__What you have to do__: Collect the lines of the entries where "otra" shows up.
Source material section start
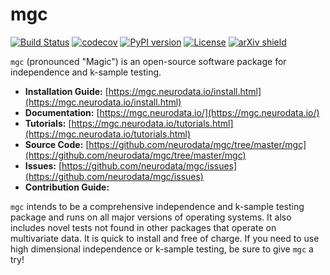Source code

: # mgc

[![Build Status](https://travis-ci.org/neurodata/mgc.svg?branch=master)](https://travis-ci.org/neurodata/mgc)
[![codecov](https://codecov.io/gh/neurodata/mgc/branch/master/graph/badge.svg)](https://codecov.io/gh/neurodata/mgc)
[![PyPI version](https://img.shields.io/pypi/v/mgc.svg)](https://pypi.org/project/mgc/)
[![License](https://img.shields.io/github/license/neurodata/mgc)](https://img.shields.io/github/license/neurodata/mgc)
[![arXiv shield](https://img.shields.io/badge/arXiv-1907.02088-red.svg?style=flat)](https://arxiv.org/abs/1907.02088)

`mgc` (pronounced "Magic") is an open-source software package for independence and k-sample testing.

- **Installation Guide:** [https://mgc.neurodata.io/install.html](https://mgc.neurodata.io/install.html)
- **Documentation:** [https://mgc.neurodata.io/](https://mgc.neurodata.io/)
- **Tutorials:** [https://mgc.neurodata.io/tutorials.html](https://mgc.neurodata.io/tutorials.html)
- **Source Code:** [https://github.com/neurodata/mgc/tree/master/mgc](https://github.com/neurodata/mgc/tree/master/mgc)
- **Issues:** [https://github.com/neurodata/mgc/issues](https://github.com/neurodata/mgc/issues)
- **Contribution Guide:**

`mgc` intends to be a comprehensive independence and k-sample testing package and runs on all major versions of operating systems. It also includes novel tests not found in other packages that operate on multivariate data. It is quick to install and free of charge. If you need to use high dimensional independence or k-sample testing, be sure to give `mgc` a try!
Source material section end
Source material section start
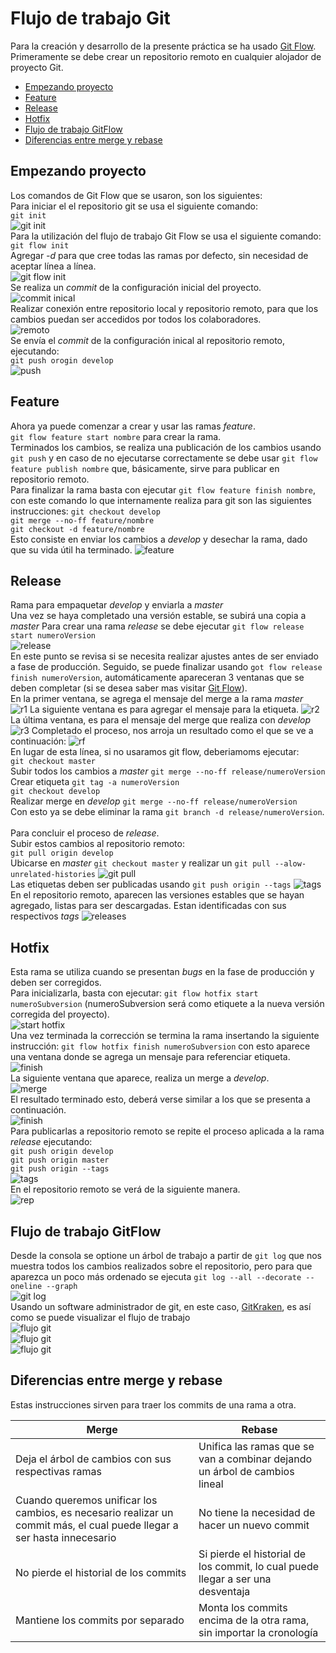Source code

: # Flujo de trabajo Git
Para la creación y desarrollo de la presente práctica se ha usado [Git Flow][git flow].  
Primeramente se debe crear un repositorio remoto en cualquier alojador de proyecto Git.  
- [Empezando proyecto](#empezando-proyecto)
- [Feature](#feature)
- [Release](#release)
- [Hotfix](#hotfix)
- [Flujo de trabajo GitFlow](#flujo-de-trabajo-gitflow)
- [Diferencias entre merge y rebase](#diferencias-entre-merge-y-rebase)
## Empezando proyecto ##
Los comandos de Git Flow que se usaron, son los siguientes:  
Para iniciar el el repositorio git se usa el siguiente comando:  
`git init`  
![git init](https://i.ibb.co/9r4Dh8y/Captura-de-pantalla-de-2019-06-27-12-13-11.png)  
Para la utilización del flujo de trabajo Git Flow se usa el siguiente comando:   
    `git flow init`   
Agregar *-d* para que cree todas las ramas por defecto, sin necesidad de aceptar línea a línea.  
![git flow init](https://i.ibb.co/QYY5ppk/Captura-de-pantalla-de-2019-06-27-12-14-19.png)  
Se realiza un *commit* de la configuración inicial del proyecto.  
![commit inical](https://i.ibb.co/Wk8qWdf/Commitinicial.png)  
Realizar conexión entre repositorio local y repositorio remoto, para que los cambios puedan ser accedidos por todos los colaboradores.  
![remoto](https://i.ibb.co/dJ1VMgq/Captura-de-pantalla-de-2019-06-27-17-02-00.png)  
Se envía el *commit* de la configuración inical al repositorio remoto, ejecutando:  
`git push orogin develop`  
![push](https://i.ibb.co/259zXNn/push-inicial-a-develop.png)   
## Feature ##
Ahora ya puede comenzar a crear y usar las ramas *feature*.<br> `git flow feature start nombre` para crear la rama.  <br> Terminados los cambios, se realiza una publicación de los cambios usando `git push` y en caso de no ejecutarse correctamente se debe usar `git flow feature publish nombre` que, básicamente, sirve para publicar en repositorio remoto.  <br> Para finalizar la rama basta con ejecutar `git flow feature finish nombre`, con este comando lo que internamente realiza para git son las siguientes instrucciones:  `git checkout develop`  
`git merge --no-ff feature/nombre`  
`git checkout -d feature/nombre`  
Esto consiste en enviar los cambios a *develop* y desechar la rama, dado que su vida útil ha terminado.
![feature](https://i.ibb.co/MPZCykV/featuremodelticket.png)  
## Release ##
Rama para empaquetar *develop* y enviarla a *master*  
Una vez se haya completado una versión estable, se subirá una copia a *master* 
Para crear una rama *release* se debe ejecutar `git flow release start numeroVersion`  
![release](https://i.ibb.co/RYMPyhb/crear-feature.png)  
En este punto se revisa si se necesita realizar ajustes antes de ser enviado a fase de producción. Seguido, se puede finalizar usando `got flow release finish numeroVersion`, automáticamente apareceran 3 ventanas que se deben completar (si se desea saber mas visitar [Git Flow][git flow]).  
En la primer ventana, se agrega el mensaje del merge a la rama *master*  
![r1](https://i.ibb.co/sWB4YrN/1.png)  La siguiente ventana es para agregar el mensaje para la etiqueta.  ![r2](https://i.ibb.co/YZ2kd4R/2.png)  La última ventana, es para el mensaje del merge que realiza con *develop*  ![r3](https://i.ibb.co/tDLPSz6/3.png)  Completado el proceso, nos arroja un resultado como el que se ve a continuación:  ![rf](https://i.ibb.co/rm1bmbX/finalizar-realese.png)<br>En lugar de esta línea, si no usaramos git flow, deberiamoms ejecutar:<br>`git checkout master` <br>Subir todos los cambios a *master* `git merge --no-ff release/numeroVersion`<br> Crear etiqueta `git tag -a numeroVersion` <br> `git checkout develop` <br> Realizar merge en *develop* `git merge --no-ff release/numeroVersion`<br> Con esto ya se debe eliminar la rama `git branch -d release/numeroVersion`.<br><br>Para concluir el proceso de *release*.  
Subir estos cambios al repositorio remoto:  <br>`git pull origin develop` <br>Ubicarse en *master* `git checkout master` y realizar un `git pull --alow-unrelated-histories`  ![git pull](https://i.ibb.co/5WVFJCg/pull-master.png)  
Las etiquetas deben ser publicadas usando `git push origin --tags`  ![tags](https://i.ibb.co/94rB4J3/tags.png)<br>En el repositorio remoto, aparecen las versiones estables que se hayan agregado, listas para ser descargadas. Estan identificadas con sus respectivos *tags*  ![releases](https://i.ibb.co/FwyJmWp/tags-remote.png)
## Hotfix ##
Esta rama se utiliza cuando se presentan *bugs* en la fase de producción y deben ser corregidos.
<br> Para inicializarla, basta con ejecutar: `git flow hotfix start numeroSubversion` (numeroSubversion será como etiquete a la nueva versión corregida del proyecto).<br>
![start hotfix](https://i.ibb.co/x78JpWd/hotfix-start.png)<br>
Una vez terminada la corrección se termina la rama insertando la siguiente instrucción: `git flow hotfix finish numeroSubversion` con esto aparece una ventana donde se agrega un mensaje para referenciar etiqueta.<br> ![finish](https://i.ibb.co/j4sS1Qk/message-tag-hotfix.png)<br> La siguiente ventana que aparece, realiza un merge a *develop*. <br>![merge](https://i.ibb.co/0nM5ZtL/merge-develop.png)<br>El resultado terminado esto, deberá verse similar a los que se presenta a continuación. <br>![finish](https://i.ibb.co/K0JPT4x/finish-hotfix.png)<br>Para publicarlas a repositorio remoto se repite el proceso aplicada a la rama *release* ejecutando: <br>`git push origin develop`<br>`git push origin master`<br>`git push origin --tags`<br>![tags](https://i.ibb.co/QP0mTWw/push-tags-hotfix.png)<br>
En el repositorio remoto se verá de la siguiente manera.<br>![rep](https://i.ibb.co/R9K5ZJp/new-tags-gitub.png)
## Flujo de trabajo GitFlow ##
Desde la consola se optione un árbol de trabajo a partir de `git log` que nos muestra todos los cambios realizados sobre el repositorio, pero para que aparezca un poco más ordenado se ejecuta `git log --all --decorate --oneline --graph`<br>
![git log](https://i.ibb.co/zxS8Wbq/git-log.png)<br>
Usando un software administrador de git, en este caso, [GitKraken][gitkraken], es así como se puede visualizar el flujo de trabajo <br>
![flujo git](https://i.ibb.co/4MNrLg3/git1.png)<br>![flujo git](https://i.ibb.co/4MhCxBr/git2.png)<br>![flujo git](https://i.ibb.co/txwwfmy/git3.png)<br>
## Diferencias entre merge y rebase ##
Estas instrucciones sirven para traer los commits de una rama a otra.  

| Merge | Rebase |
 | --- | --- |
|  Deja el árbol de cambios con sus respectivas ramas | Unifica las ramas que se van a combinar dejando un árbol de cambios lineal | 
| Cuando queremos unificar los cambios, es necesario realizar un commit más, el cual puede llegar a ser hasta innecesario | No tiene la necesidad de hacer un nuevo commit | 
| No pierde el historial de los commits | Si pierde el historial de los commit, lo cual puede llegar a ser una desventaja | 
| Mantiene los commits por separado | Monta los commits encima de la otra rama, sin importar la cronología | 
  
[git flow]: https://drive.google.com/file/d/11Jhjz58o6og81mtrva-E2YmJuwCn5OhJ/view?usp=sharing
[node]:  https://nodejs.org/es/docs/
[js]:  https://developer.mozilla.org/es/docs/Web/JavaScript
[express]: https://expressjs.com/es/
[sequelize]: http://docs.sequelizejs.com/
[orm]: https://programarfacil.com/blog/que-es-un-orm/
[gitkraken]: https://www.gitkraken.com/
Source material section end
__Task output__:
Estas instrucciones sirven para traer los commits de una rama a otra.  
| Mantiene los commits por separado | Monta los commits encima de la otra rama, sin importar la cronología | 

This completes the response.